In my 45 years living in Jackson Hole I have witnessed several wildlife success stories. One of the most gratifying is that of the region’s grizzly bear population, which has rebounded from a low of around 200 to 700-plus today.
There were few grizzly sightings in those early years, and when they occurred they made news. Today perhaps as many as 60 bears use Grand Teton National Park during any given year. This is a conservation success story.
But we must recognize that this dramatic increase occurred while the population was under the full protection of the Endangered Species Act with the cooperation of the national forests, national parks, U.S. Fish and Wildlife Service and three state wildlife agencies.

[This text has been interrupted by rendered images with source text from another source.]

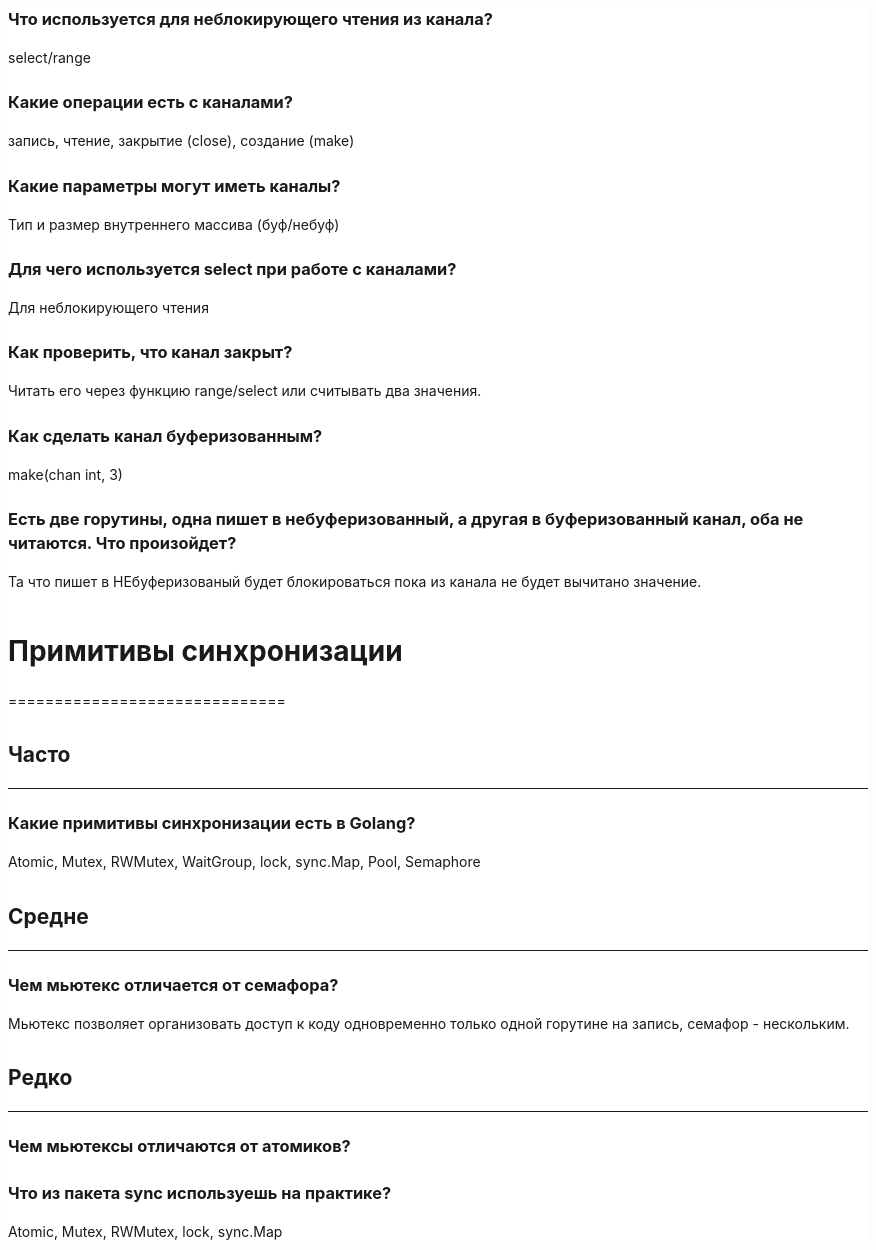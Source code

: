 ### Что используется для неблокирующего чтения из канала?
select/range

### Какие операции есть с каналами?
запись, чтение, закрытие (close), создание (make)

### Какие параметры могут иметь каналы?
Тип и размер внутреннего массива (буф/небуф)

### Для чего используется select при работе с каналами?
Для неблокирующего чтения

### Как проверить, что канал закрыт?
Читать его через функцию range/select или считывать два значения.

### Как сделать канал буферизованным?
make(chan int, 3)

### Есть две горутины, одна пишет в небуферизованный, а другая в буферизованный канал, оба не читаются. Что произойдет?
Та что пишет в НЕбуферизованый будет блокироваться пока из канала не будет вычитано значение.


# Примитивы синхронизации
==============================
## Часто
-------------
### Какие примитивы синхронизации есть в Golang?
Atomic, Mutex, RWMutex, WaitGroup, lock, sync.Map, Pool, Semaphore

## Средне
-------------
### Чем мьютекс отличается от семафора?
Мьютекс позволяет организовать доступ к коду одновременно только одной горутине на запись, семафор - нескольким.

## Редко
-------------
### Чем мьютексы отличаются от атомиков?

### Что из пакета sync используешь на практике?
Atomic, Mutex, RWMutex, lock, sync.Map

Today, as we debate delisting and transferring grizzly bear management to the states of Montana, Idaho and Wyoming I have grave concerns. First, I am concerned about the future of the grizzly’s major foods. At the core of the ecosystem Yellowstone Park has suffered a drastic decline of cutthroat trout, an important spring food source, and throughout the ecosystem’s high country we are witnessing the drastic die-off of the white-bark pine, an important fall food for bears.
Coupled with warming temperatures and continuing drought, the landscape and resources that helped bring the grizzly back from the brink of extinction now look to be in jeopardy.
I am also concerned about how the three states, particularly Wyoming, are going to manage grizzly bears once they are delisted. Wyoming is home to the bulk of the ecosystem’s bears, and the Game and Fish Commission has given no assurance that it intends to maintain grizzly numbers at current levels, let alone allow the population to expand into suitable but as yet unoccupied habitat.
In fact, based on recent history, my guess is that the state will be more aggressive in its removal of so-called “problem bears,” with the intent of reducing grizzly numbers.
Witness the department’s recent killing of bear 760, a young male that spent most of its short life in Jackson Hole, often making itself very visible. Although sighted around people and developments, it never caused harm to anyone or damage to any property.
For the single reason of putting up with people and their developments, 760 was trapped by Game and Fish personnel and hauled hundreds of miles away and released into a completely unfamiliar habitat harboring a robust grizzly population. Looking back it seems the agency’s relocation of grizzly 760 was destined to fail.
The young bear’s life ended when it was trapped again and euthanized after eating part of a deer carcass hanging near a hunter’s house.
A lot of the grizzly bears killed for getting into “trouble” are those on the edges of the core population, locations where there is a greater chance of coming into contact with people and their property.
Coincidently these fringe bears may also be those most inclined to move between the Greater Yellowstone and the northern Montana bear population, thus forming a connection between isolated populations and contributing to the genetic exchange necessary to prevent inbreeding.
As if these challenges weren’t enough, it’s clear that once delisting occurs the three states will open grizzly bear hunting seasons. How aggressive these hunts will be remains to be seen, but what is clear is that more grizzlies will die through state-sanctioned hunts.
Guiding grizzly management in the Greater Yellowstone Ecosystem is the Interagency Grizzly Bear Management Plan signed by the U.S. Fish and Wildlife Service, the various federal agencies and the three state game management agencies.
The plan sets the minimum grizzly population for the region at 500. With 700 or more bears now in the region, I have to wonder if the three states don’t feel comfortable removing a lot of bears, even hundreds of bears, before they have to think about changing their management ways.
Until Wyoming and the other two states assure the public that they will manage the Greater Yellowstone grizzly population at or above current numbers, delisting is the wrong move. The great bear is facing too many critical environmental problems without having to suddenly face bullets and more traps because of a uncontrolled penchant for “removals” — aka killing more bears.